The North American beverage business saw organic volume rise 1%, cooling from 3% growth in the third quarter. Organic revenue for the segment gained 3%, with operating profits improving by a similar amount. PepsiCo pointed out that it was the segment's best profit performance in three years, helped by a combination of cheaper commodities, cost savings and pricing benefits from smaller can sizes.
PepsiCo's rival Coca-Cola (KO) managed to improve its volume performance in its U.S. beverage business in the fourth quarter. Coke's overall volume in its North American beverage segment increased 3%, driven by Coke Zero, Sprite, Fanta, juice, tea and packaged water. The company highlighted a decline in volume for Diet Coke. Still, Coke's beverage volume in North America only rose by 1% in the third quarter.
PepsiCo vice chairman and CFO Hugh Johnston said in an interview with TheStreet, "If we look narrowly at colas, the answer is yes" -- the company has lost a little market share. "But the strategy of the business is to manage the overall liquid refreshment beverage category, not just one sub-segment called colas," he said. "Obviously for our competitor, that is by far the biggest piece of their business, and they tend to spend a lot of time on that."

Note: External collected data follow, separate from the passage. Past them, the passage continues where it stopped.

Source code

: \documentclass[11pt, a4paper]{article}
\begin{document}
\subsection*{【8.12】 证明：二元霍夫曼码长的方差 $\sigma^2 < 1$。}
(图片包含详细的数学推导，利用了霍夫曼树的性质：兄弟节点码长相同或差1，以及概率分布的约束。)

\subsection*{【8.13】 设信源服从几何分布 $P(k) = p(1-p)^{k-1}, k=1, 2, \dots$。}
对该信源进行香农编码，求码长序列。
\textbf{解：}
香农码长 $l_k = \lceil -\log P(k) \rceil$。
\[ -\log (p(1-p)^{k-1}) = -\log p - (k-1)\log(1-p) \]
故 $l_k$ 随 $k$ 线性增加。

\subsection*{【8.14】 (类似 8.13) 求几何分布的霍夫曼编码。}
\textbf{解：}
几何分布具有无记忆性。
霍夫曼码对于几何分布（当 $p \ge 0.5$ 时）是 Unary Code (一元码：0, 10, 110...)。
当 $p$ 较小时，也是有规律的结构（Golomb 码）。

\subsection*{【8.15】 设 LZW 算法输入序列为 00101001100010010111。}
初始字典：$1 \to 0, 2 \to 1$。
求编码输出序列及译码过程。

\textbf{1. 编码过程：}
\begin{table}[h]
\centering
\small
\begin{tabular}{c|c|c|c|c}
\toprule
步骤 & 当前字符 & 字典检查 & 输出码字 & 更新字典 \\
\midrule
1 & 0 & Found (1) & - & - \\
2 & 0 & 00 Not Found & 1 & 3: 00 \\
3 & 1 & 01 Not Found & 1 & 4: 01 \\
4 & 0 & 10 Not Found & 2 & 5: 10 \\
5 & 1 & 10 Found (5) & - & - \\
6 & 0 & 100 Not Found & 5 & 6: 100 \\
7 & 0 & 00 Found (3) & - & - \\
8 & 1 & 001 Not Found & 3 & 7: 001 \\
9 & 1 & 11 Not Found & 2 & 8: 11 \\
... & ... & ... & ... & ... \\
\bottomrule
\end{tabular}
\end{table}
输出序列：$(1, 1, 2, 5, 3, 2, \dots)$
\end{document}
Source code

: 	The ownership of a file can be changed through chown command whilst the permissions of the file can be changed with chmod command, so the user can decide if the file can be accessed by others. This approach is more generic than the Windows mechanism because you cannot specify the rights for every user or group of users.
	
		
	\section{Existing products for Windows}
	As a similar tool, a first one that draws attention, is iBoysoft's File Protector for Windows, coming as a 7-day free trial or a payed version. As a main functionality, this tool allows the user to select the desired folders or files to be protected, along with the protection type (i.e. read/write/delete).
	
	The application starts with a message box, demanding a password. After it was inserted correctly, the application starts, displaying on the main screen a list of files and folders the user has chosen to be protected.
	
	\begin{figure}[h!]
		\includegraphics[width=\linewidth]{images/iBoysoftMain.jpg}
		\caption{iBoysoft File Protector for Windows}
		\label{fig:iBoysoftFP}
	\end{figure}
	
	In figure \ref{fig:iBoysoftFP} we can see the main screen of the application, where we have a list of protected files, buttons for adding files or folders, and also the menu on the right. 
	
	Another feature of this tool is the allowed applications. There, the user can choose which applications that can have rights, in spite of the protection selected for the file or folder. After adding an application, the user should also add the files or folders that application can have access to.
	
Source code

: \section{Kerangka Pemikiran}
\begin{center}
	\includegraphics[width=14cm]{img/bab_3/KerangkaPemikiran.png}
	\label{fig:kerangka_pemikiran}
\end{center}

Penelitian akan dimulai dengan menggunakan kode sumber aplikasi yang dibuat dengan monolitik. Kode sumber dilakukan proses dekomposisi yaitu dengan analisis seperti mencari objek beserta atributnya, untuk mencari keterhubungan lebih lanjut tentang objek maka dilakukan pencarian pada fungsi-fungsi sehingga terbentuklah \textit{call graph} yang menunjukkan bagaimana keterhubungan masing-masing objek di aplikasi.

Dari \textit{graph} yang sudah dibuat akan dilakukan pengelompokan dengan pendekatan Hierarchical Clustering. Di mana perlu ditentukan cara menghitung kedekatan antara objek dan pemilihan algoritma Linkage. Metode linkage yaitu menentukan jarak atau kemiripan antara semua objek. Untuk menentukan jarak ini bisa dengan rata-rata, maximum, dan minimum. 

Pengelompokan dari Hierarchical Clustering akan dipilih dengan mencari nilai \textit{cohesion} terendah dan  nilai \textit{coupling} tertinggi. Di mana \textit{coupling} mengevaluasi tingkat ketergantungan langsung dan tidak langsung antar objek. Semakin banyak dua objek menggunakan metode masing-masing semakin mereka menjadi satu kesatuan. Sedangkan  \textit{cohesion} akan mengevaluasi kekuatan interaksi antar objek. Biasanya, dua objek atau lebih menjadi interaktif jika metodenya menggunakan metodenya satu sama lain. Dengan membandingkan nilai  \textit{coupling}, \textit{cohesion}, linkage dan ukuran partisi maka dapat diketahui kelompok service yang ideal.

Organic revenue for PepsiCo's Quaker Foods North America division rose 1%, compared to 2% growth in the previous quarter. Organic volume fell 2% for the segment, while operating profits were unchanged.
Despite slowing growth globally, the company capped off a year in which organic revenue and earnings rose by 5% and 10%, respectively. In 2016, PepsiCo expects earnings of $4.66 a share, up about 1.9% year over year. Wall Street estimates PepsiCo will earn $4.76 a share this year.
The company anticipates cutting another $1 billion in costs as part of a plan to slash about $5 billion in total costs through 2019. Executives also decided to lift the dividend by 7.1%.
Johnston went onto hint at the potential for several new, important product releases in 2016.